#### Activity
Each entry below must appear in the output exactly as written.

───── Record set

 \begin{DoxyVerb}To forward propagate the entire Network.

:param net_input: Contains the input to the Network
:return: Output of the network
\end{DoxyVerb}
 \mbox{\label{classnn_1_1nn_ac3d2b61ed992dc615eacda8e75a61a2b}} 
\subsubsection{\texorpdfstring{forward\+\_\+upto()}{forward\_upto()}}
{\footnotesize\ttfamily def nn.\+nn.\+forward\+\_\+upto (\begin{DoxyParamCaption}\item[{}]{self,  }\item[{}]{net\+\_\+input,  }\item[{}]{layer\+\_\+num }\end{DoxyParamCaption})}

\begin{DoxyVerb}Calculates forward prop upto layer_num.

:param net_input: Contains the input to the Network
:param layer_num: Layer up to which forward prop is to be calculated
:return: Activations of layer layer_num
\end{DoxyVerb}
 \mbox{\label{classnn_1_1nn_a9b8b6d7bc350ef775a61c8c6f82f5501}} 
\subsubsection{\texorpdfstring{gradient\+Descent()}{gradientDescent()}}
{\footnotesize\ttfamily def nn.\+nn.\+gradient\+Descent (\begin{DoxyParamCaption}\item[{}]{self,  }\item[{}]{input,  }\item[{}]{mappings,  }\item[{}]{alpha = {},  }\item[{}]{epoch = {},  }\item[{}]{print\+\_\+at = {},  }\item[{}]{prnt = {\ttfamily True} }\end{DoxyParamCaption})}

──────────

#### Your response
 \begin{DoxyVerb}To forward propagate the entire Network.

:param net_input: Contains the input to the Network
:return: Output of the network
\end{DoxyVerb}
 \mbox{\label{classnn_1_1nn_ac3d2b61ed992dc615eacda8e75a61a2b}} 
\subsubsection{\texorpdfstring{forward\+\_\+upto()}{forward\_upto()}}
{\footnotesize\ttfamily def nn.\+nn.\+forward\+\_\+upto (\begin{DoxyParamCaption}\item[{}]{self,  }\item[{}]{net\+\_\+input,  }\item[{}]{layer\+\_\+num }\end{DoxyParamCaption})}

\begin{DoxyVerb}Calculates forward prop upto layer_num.

:param net_input: Contains the input to the Network
:param layer_num: Layer up to which forward prop is to be calculated
:return: Activations of layer layer_num
\end{DoxyVerb}
 \mbox{\label{classnn_1_1nn_a9b8b6d7bc350ef775a61c8c6f82f5501}} 
\subsubsection{\texorpdfstring{gradient\+Descent()}{gradientDescent()}}
{\footnotesize\ttfamily def nn.\+nn.\+gradient\+Descent (\begin{DoxyParamCaption}\item[{}]{self,  }\item[{}]{input,  }\item[{}]{mappings,  }\item[{}]{alpha = {},  }\item[{}]{epoch = {},  }\item[{}]{print\+\_\+at = {},  }\item[{}]{prnt = {\ttfamily True} }\end{DoxyParamCaption})}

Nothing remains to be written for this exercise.